- **YOUR TASK**: Please give back every entry in full, word for word, but none of the pictures.

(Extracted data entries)
------------------------------------------------------------------------
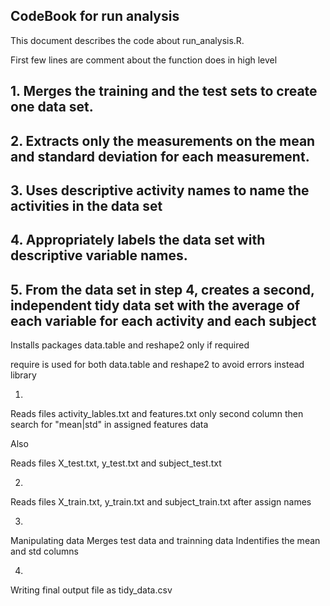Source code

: ## CodeBook for run analysis



This document describes the code about run_analysis.R.

First few lines are comment about the function does in high level

## 1. Merges the training and the test sets to create one data set.
## 2. Extracts only the measurements on the mean and standard deviation for each measurement.  
## 3. Uses descriptive activity names to name the activities in the data set 
## 4. Appropriately labels the data set with descriptive variable names. 
## 5. From the data set in step 4, creates a second, independent tidy data set with the average of each variable for each activity and each subject

Installs packages data.table and reshape2 only if required

require is used for both data.table and reshape2 to avoid errors instead library

1)
Reads files activity_lables.txt and features.txt only second column then search for "mean|std" in assigned features data

Also

Reads files X_test.txt, y_test.txt and subject_test.txt

2)
Reads files X_train.txt, y_train.txt and subject_train.txt after assign names

3) 
Manipulating data
Merges test data and trainning data 
Indentifies the mean and std columns 

4)
Writing final output file as tidy_data.csv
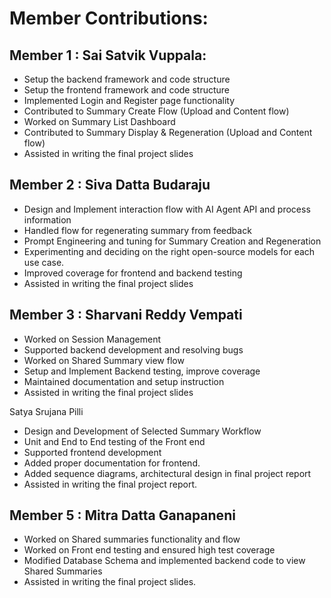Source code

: # Member Contributions:

## Member 1 : Sai Satvik Vuppala:
- Setup the backend framework and code structure
- Setup the frontend framework and code structure
- Implemented Login and Register page functionality
- Contributed to Summary Create Flow (Upload and Content flow)
- Worked on Summary List Dashboard
- Contributed to Summary Display & Regeneration (Upload and Content flow)
- Assisted in writing the final project slides

## Member 2 : Siva Datta Budaraju
- Design and Implement interaction flow with AI Agent API and process information
- Handled flow for regenerating summary from feedback
- Prompt Engineering and tuning for Summary Creation and Regeneration
- Experimenting and deciding on the right open-source models for each use case.
- Improved coverage for frontend and backend testing
- Assisted in writing the final project slides

## Member 3 : Sharvani Reddy Vempati
- Worked on Session Management
- Supported backend development and resolving bugs
- Worked on Shared Summary view flow
- Setup and Implement Backend testing, improve coverage
- Maintained documentation and setup instruction
- Assisted in writing the final project slides
  
Satya Srujana Pilli
- ⁠Design and Development of Selected Summary Workflow
- ⁠Unit and End to End testing of the Front end
- Supported frontend development
- ⁠Added proper documentation for frontend.
- Added sequence diagrams, architectural design in final project report
- ⁠Assisted in writing the final project report.

## Member 5 : Mitra Datta Ganapaneni
- Worked on Shared summaries functionality and flow
- Worked on Front end testing and ensured high test coverage
- Modified Database Schema and implemented backend code to view Shared Summaries
- Assisted in writing the final project slides.
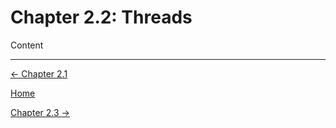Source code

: # Chapter 2.2: Threads

Content

---

[← Chapter 2.1](Chapter%202%20%20b6b41.md)

[Home](../../AiredDev%20b02d5/Notes%20on%20M%2061e3e.md)

[Chapter 2.3 →](Chapter%202%20%2024b7e.md)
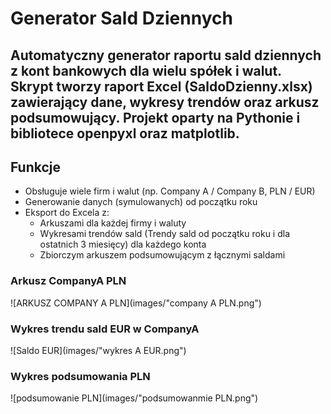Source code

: # Generator Sald Dziennych

Automatyczny generator raportu sald dziennych z kont bankowych dla wielu spółek i walut. 
Skrypt tworzy raport Excel (SaldoDzienny.xlsx) zawierający dane, wykresy trendów oraz arkusz podsumowujący.
Projekt oparty na Pythonie i bibliotece openpyxl oraz matplotlib.
---

## Funkcje

- Obsługuje wiele firm i walut (np. Company A / Company B, PLN / EUR)
- Generowanie danych (symulowanych) od początku roku
- Eksport do Excela z:
  - Arkuszami dla każdej firmy i waluty
  - Wykresami trendów sald (Trendy sald od początku roku i dla ostatnich 3 miesięcy) dla każdego konta
  - Zbiorczym arkuszem podsumowującym z łącznymi saldami

### Arkusz CompanyA PLN

![ARKUSZ COMPANY A PLN](images/"company A PLN.png")

### Wykres trendu sald EUR w CompanyA

![Saldo EUR](images/"wykres A EUR.png")

### Wykres podsumowania PLN

![podsumowanie PLN](images/"podsumowanmie PLN.png")
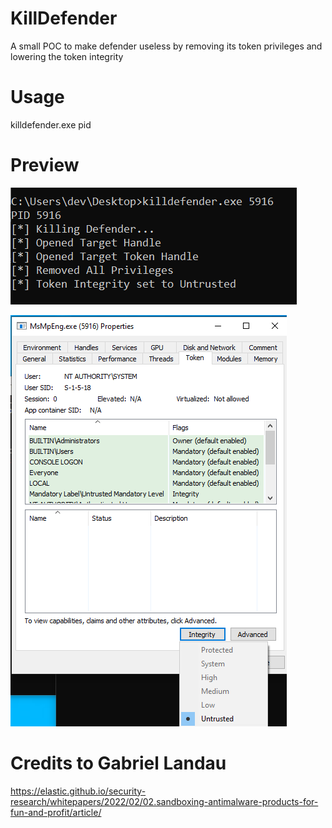 # KillDefender
A small POC to make defender useless by removing its token privileges and lowering the token integrity  

# Usage

killdefender.exe pid

# Preview 

![Alt Text](poc.PNG)

![Alt Text](POC2.PNG)

# Credits to Gabriel Landau
 https://elastic.github.io/security-research/whitepapers/2022/02/02.sandboxing-antimalware-products-for-fun-and-profit/article/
------------------------------------------------------------------------
- **RESPONSE BELOW**:
Source code

: ## CodeBook for run analysis



This document describes the code about run_analysis.R.

First few lines are comment about the function does in high level

## 1. Merges the training and the test sets to create one data set.
## 2. Extracts only the measurements on the mean and standard deviation for each measurement.  
## 3. Uses descriptive activity names to name the activities in the data set 
## 4. Appropriately labels the data set with descriptive variable names. 
## 5. From the data set in step 4, creates a second, independent tidy data set with the average of each variable for each activity and each subject

Installs packages data.table and reshape2 only if required

require is used for both data.table and reshape2 to avoid errors instead library

1)
Reads files activity_lables.txt and features.txt only second column then search for "mean|std" in assigned features data

Also

Reads files X_test.txt, y_test.txt and subject_test.txt

2)
Reads files X_train.txt, y_train.txt and subject_train.txt after assign names

3) 
Manipulating data
Merges test data and trainning data 
Indentifies the mean and std columns 

4)
Writing final output file as tidy_data.csv
Source code

: # Member Contributions:

## Member 1 : Sai Satvik Vuppala:
- Setup the backend framework and code structure
- Setup the frontend framework and code structure
- Implemented Login and Register page functionality
- Contributed to Summary Create Flow (Upload and Content flow)
- Worked on Summary List Dashboard
- Contributed to Summary Display & Regeneration (Upload and Content flow)
- Assisted in writing the final project slides

## Member 2 : Siva Datta Budaraju
- Design and Implement interaction flow with AI Agent API and process information
- Handled flow for regenerating summary from feedback
- Prompt Engineering and tuning for Summary Creation and Regeneration
- Experimenting and deciding on the right open-source models for each use case.
- Improved coverage for frontend and backend testing
- Assisted in writing the final project slides

## Member 3 : Sharvani Reddy Vempati
- Worked on Session Management
- Supported backend development and resolving bugs
- Worked on Shared Summary view flow
- Setup and Implement Backend testing, improve coverage
- Maintained documentation and setup instruction
- Assisted in writing the final project slides
  
Satya Srujana Pilli
- ⁠Design and Development of Selected Summary Workflow
- ⁠Unit and End to End testing of the Front end
- Supported frontend development
- ⁠Added proper documentation for frontend.
- Added sequence diagrams, architectural design in final project report
- ⁠Assisted in writing the final project report.

## Member 5 : Mitra Datta Ganapaneni
- Worked on Shared summaries functionality and flow
- Worked on Front end testing and ensured high test coverage
- Modified Database Schema and implemented backend code to view Shared Summaries
- Assisted in writing the final project slides.
Source code

: # Chapter 2.2: Threads

Content

---

[← Chapter 2.1](Chapter%202%20%20b6b41.md)

[Home](../../AiredDev%20b02d5/Notes%20on%20M%2061e3e.md)

[Chapter 2.3 →](Chapter%202%20%2024b7e.md)
Source code

: # Generator Sald Dziennych

Automatyczny generator raportu sald dziennych z kont bankowych dla wielu spółek i walut. 
Skrypt tworzy raport Excel (SaldoDzienny.xlsx) zawierający dane, wykresy trendów oraz arkusz podsumowujący.
Projekt oparty na Pythonie i bibliotece openpyxl oraz matplotlib.
---

## Funkcje

- Obsługuje wiele firm i walut (np. Company A / Company B, PLN / EUR)
- Generowanie danych (symulowanych) od początku roku
- Eksport do Excela z:
  - Arkuszami dla każdej firmy i waluty
  - Wykresami trendów sald (Trendy sald od początku roku i dla ostatnich 3 miesięcy) dla każdego konta
  - Zbiorczym arkuszem podsumowującym z łącznymi saldami

### Arkusz CompanyA PLN

![ARKUSZ COMPANY A PLN](images/"company A PLN.png")

### Wykres trendu sald EUR w CompanyA

![Saldo EUR](images/"wykres A EUR.png")

### Wykres podsumowania PLN

![podsumowanie PLN](images/"podsumowanmie PLN.png")
 # KillDefender
A small POC to make defender useless by removing its token privileges and lowering the token integrity  

# Usage

killdefender.exe pid

# Preview 

![Alt Text](poc.PNG)

![Alt Text](POC2.PNG)

# Credits to Gabriel Landau
 https://elastic.github.io/security-research/whitepapers/2022/02/02.sandboxing-antimalware-products-for-fun-and-profit/article/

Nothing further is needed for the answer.